Palermo accelera sul futuro del suo stadio e rilancia la propria candidatura a ospitare gli Europei del 2032. Il governo guidato da Renato Schifani ha infatti formalizzato la partecipazione al finanziamento dei lavori di rifacimento dello Stadio Renzo Barbera, al termine di un incontro istituzionale svoltosi a Palazzo d’Orléans tra il presidente della Regione e il sindaco Roberto Lagalla.
Si tratta di un passaggio decisivo che imprime una svolta concreta al progetto di riqualificazione dell’impianto sportivo e dell’intera area circostante, con un investimento complessivo stimato intorno ai 300 milioni di euro.
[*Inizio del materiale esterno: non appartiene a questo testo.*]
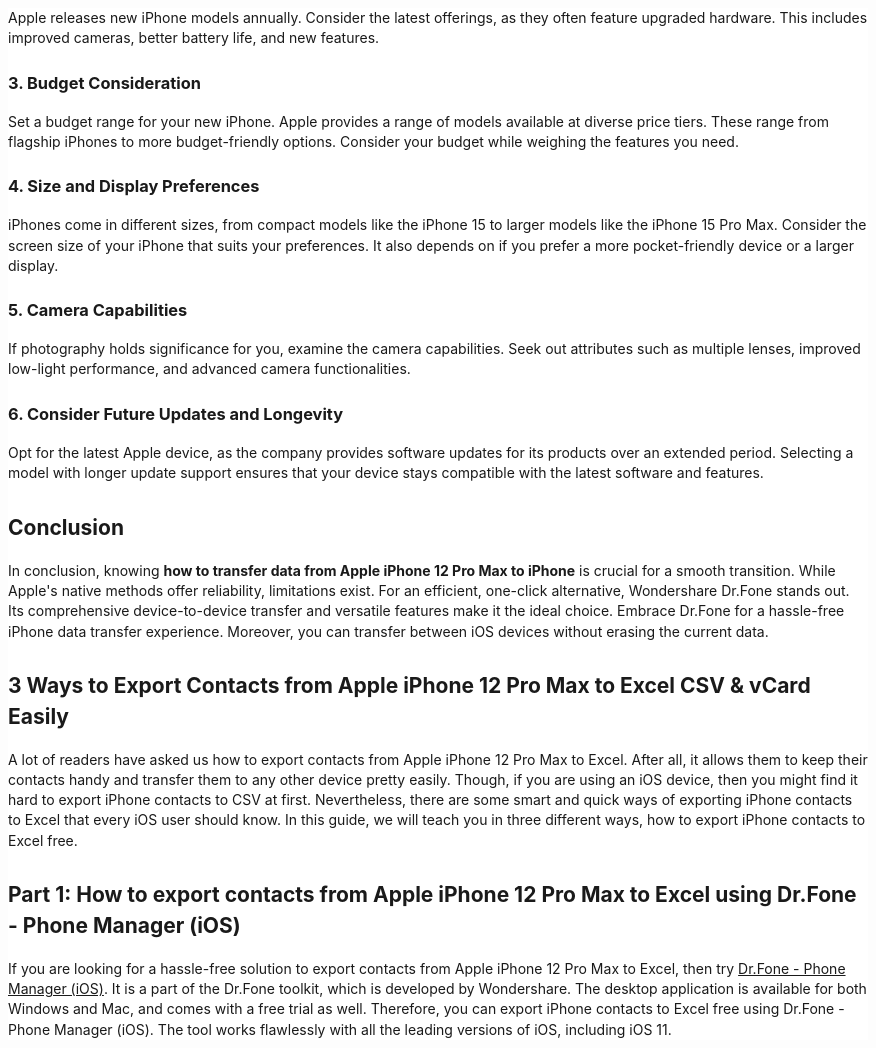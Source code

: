 Apple releases new iPhone models annually. Consider the latest offerings, as they often feature upgraded hardware. This includes improved cameras, better battery life, and new features.

### 3\. Budget Consideration

Set a budget range for your new iPhone. Apple provides a range of models available at diverse price tiers. These range from flagship iPhones to more budget-friendly options. Consider your budget while weighing the features you need.

### 4\. Size and Display Preferences

iPhones come in different sizes, from compact models like the iPhone 15 to larger models like the iPhone 15 Pro Max. Consider the screen size of your iPhone that suits your preferences. It also depends on if you prefer a more pocket-friendly device or a larger display.

### 5\. Camera Capabilities

If photography holds significance for you, examine the camera capabilities. Seek out attributes such as multiple lenses, improved low-light performance, and advanced camera functionalities.

### 6\. Consider Future Updates and Longevity

Opt for the latest Apple device, as the company provides software updates for its products over an extended period. Selecting a model with longer update support ensures that your device stays compatible with the latest software and features.

## Conclusion

In conclusion, knowing **how to transfer data from Apple iPhone 12 Pro Max to iPhone** is crucial for a smooth transition. While Apple's native methods offer reliability, limitations exist. For an efficient, one-click alternative, Wondershare Dr.Fone stands out. Its comprehensive device-to-device transfer and versatile features make it the ideal choice. Embrace Dr.Fone for a hassle-free iPhone data transfer experience. Moreover, you can transfer between iOS devices without erasing the current data.



## 3 Ways to Export Contacts from Apple iPhone 12 Pro Max to Excel CSV & vCard Easily

A lot of readers have asked us how to export contacts from Apple iPhone 12 Pro Max to Excel. After all, it allows them to keep their contacts handy and transfer them to any other device pretty easily. Though, if you are using an iOS device, then you might find it hard to export iPhone contacts to CSV at first. Nevertheless, there are some smart and quick ways of exporting iPhone contacts to Excel that every iOS user should know. In this guide, we will teach you in three different ways, how to export iPhone contacts to Excel free.

## Part 1: How to export contacts from Apple iPhone 12 Pro Max to Excel using Dr.Fone - Phone Manager (iOS)

If you are looking for a hassle-free solution to export contacts from Apple iPhone 12 Pro Max to Excel, then try [Dr.Fone - Phone Manager (iOS)](https://drfone.wondershare.com/iphone-transfer.html). It is a part of the Dr.Fone toolkit, which is developed by Wondershare. The desktop application is available for both Windows and Mac, and comes with a free trial as well. Therefore, you can export iPhone contacts to Excel free using Dr.Fone - Phone Manager (iOS). The tool works flawlessly with all the leading versions of iOS, including iOS 11.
La copertura finanziaria sarà garantita da una partnership pubblico-privata: oltre la metà delle risorse sarà messa a disposizione direttamente dal Palermo FC, mentre la restante parte verrà sostenuta da Regione, Comune e Stato.
L’obiettivo è chiaro: rendere il “Barbera” uno stadio moderno, all’altezza degli standard internazionali richiesti dalla UEFA, in vista della candidatura della città a ospitare alcune partite degli Europei del 2032. Proprio per questo, il cronoprogramma appare serrato: entro il mese di maggio dovrà essere definito l’intero quadro finanziario, mentre entro il 31 luglio il progetto dovrà essere trasmesso alla UEFA per la verifica di conformità ai criteri tecnici richiesti.
Nel corso dell’incontro, il sindaco Lagalla ha sottolineato il valore strategico e simbolico dell’operazione, affidando alle sue parole il senso di una sfida collettiva che coinvolge istituzioni e cittadini: «Palermo gioca una partita decisiva. E la giochiamo insieme. Il Renzo Barbera non è solo uno stadio: è casa, è memoria, è passione. È il luogo dove generazioni di palermitani hanno esultato, sofferto, sognato con i colori rosanero nel cuore.
Oggi compiamo un passo concreto per restituire a questo simbolo della nostra città il futuro che merita. Accanto al Comune e al Palermo FC, si rafforza una sinergia fondamentale con la Regione Siciliana, che ha scelto di contribuire in modo significativo alla ristrutturazione dell’impianto. Un grande progetto che guarda agli Europei 2032, ma che parla soprattutto ai tifosi, alla nostra identità, all’orgoglio di essere palermitani.
Grazie al Presidente Renato Schifani per aver condiviso questa visione: quando le istituzioni fanno squadra, Palermo può tornare a giocare nelle grandi competizioni, dentro e fuori dal campo. Forza Palermo, sempre».